ACTIVITY
Leave out any pictures and transcribe all other data below exactly.

START DATA RECORDS

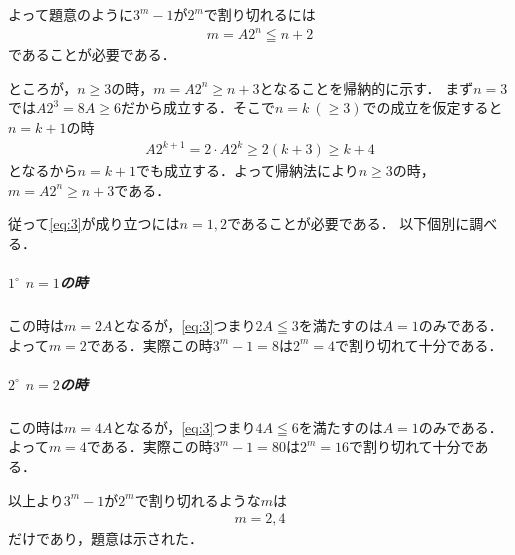 \documentclass[../../main.tex]{subfiles}
\begin{document}
よって題意のように$3^m-1$が$2^m$で割り切れるには
\begin{align}
  m =A2^{n}\leqq n+2 \label{eq:3}
\end{align}
であることが必要である．

ところが，$n\ge 3$の時，$m = A2^{n} \ge n+3$となることを帰納的に示す．
まず$n=3$では$A2^{3}=8A \ge 6$だから成立する．そこで$n=k \ (\ge 3)$での成立を仮定すると
$n=k+1$の時
\begin{align}
  A2^{k+1} = 2\cdot A2^{k} \ge 2(k+3) \ge k+4
\end{align}
となるから$n=k+1$でも成立する．よって帰納法により$n\ge 3$の時，$m = A2^{n} \ge n+3$である．

従って\cref{eq:3}が成り立つには$n=1,2$であることが必要である．
以下個別に調べる．

\subparagraph{$1^{\circ}$ $n=1$の時}

この時は$m=2A$となるが，\cref{eq:3}つまり$2A \leqq 3$を満たすのは$A=1$のみである．
よって$m=2$である．実際この時$3^m-1=8$は$2^m=4$で割り切れて十分である．

\subparagraph{$2^{\circ}$ $n=2$の時}

この時は$m=4A$となるが，\cref{eq:3}つまり$4A \leqq 6$を満たすのは$A=1$のみである．
よって$m=4$である．実際この時$3^m-1=80$は$2^m=16$で割り切れて十分である．
\casesend

以上より$3^m-1$が$2^m$で割り切れるような$m$は
\begin{align}
  m=2,4
\end{align}
だけであり，題意は示された．
\end{document}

END DATA RECORDS

SOLUTION
 \documentclass[../../main.tex]{subfiles}
\begin{document}
よって題意のように$3^m-1$が$2^m$で割り切れるには
\begin{align}
  m =A2^{n}\leqq n+2 \label{eq:3}
\end{align}
であることが必要である．

ところが，$n\ge 3$の時，$m = A2^{n} \ge n+3$となることを帰納的に示す．
まず$n=3$では$A2^{3}=8A \ge 6$だから成立する．そこで$n=k \ (\ge 3)$での成立を仮定すると
$n=k+1$の時
\begin{align}
  A2^{k+1} = 2\cdot A2^{k} \ge 2(k+3) \ge k+4
\end{align}
となるから$n=k+1$でも成立する．よって帰納法により$n\ge 3$の時，$m = A2^{n} \ge n+3$である．

従って\cref{eq:3}が成り立つには$n=1,2$であることが必要である．
以下個別に調べる．

\subparagraph{$1^{\circ}$ $n=1$の時}

この時は$m=2A$となるが，\cref{eq:3}つまり$2A \leqq 3$を満たすのは$A=1$のみである．
よって$m=2$である．実際この時$3^m-1=8$は$2^m=4$で割り切れて十分である．

\subparagraph{$2^{\circ}$ $n=2$の時}

この時は$m=4A$となるが，\cref{eq:3}つまり$4A \leqq 6$を満たすのは$A=1$のみである．
よって$m=4$である．実際この時$3^m-1=80$は$2^m=16$で割り切れて十分である．
\casesend

以上より$3^m-1$が$2^m$で割り切れるような$m$は
\begin{align}
  m=2,4
\end{align}
だけであり，題意は示された．
\end{document}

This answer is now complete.